DATA |
=== Begin Enclosure ===

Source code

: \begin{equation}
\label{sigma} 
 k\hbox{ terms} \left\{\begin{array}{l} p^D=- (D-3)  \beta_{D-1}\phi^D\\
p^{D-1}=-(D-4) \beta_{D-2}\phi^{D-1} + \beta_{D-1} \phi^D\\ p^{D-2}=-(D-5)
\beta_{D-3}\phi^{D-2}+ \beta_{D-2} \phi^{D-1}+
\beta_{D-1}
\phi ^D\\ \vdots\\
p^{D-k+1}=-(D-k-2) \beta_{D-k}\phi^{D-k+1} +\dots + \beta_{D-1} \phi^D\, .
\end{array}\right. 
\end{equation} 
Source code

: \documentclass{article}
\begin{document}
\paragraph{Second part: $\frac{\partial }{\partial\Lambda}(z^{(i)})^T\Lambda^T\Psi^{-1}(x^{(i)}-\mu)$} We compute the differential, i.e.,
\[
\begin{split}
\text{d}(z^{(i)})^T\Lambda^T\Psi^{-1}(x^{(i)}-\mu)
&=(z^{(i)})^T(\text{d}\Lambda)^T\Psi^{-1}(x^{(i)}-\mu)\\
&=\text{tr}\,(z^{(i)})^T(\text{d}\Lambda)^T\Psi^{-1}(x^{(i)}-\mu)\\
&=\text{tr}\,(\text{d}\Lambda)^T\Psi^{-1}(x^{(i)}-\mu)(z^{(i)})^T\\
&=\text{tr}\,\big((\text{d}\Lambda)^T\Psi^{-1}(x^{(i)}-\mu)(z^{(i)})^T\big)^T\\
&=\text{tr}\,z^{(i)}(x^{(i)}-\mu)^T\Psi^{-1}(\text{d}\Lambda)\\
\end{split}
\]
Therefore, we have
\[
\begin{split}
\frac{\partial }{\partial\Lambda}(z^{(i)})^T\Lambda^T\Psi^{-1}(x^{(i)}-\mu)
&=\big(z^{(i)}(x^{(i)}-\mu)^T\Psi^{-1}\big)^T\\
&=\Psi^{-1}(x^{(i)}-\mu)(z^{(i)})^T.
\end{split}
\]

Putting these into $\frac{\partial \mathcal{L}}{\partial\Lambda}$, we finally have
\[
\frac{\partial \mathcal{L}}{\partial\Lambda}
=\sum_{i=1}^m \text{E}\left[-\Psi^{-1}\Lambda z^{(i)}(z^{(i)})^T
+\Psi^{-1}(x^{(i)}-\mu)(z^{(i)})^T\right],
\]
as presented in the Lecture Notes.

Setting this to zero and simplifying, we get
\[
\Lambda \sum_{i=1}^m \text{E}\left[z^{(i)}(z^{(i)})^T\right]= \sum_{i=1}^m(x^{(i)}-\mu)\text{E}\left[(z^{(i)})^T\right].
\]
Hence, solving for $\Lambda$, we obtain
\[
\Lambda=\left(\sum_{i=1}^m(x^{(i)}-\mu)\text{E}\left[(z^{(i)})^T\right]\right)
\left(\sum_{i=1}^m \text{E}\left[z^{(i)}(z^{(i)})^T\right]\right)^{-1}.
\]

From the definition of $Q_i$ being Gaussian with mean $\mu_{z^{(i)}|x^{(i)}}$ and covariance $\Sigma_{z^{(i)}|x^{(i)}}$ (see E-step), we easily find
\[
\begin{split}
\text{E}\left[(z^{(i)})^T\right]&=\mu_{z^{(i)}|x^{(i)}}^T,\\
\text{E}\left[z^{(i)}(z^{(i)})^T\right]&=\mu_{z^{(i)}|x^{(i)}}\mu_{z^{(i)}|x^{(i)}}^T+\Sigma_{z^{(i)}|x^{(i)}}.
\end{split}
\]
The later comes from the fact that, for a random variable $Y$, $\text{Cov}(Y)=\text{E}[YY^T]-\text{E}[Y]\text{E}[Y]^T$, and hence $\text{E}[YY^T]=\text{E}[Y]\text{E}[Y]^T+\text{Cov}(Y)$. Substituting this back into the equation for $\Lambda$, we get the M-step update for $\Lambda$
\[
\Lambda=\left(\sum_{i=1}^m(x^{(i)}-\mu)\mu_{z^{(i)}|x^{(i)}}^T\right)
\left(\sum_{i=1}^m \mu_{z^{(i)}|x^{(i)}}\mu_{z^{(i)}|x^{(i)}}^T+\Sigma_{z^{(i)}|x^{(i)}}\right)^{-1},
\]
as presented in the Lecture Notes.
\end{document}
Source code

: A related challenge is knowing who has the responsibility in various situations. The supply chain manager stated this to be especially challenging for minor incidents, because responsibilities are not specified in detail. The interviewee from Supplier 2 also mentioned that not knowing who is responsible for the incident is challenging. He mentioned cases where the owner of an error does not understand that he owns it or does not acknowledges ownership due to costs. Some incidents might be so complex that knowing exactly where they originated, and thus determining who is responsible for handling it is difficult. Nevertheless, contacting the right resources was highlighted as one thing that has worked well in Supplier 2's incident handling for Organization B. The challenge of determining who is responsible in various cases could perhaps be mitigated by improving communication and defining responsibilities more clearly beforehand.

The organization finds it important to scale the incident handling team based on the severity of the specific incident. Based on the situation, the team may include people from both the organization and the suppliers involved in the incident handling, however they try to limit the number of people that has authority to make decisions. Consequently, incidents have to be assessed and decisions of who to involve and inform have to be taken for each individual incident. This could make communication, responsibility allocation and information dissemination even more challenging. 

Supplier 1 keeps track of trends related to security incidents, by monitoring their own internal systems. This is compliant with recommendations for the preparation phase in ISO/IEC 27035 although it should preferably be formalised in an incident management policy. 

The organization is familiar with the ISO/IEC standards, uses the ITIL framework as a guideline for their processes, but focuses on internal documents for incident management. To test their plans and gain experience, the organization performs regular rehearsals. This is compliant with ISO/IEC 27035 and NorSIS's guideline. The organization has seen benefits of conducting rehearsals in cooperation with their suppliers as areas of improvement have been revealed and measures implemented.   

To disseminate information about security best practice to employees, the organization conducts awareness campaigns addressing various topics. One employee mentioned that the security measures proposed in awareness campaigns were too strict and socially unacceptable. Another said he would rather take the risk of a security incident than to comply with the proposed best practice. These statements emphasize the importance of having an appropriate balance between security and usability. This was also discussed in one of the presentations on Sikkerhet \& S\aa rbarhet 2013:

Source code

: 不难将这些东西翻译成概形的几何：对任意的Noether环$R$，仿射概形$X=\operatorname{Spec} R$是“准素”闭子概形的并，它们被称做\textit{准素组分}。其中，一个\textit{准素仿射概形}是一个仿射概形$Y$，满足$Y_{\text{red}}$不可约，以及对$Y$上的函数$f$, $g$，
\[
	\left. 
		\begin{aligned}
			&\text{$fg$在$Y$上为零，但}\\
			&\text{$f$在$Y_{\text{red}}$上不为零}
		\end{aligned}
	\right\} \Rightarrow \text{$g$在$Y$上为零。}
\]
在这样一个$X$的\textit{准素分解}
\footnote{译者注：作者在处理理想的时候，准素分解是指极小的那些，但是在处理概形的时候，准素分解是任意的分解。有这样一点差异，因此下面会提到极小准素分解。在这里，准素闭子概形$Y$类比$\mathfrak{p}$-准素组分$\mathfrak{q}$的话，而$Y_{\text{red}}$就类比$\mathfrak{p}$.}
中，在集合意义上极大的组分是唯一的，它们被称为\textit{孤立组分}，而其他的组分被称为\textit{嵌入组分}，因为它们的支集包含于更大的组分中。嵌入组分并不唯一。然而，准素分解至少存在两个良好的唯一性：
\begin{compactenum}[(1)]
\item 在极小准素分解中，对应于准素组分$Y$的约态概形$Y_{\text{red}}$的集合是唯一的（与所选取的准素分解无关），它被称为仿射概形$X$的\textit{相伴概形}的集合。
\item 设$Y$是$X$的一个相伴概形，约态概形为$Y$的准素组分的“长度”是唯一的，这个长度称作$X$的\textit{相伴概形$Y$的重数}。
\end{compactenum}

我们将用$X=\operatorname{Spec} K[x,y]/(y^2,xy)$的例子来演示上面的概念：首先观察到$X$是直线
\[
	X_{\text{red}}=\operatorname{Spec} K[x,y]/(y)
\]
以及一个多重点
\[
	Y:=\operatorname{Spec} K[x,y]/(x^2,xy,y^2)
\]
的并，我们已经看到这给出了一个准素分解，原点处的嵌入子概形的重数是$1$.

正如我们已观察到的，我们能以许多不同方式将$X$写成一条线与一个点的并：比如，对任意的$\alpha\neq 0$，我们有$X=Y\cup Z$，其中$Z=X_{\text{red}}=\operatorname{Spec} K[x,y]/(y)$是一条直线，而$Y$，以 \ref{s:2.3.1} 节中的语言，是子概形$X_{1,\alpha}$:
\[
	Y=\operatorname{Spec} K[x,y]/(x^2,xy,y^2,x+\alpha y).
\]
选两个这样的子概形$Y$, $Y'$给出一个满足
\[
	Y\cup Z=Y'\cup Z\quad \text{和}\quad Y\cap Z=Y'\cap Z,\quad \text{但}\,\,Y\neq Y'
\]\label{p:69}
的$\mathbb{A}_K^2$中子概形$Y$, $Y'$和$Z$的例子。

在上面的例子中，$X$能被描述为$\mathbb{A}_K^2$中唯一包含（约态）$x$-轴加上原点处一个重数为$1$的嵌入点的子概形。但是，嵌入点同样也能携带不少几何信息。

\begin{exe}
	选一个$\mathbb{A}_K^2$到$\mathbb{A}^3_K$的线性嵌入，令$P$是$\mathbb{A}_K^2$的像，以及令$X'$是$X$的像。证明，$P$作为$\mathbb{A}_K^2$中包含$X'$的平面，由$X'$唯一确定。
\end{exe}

=== End Enclosure ===

TASK DESCRIPTION |
Could you state the number of lines above in which the word "textit" appears? Give that number by itself.

ANSWER SECTION |
5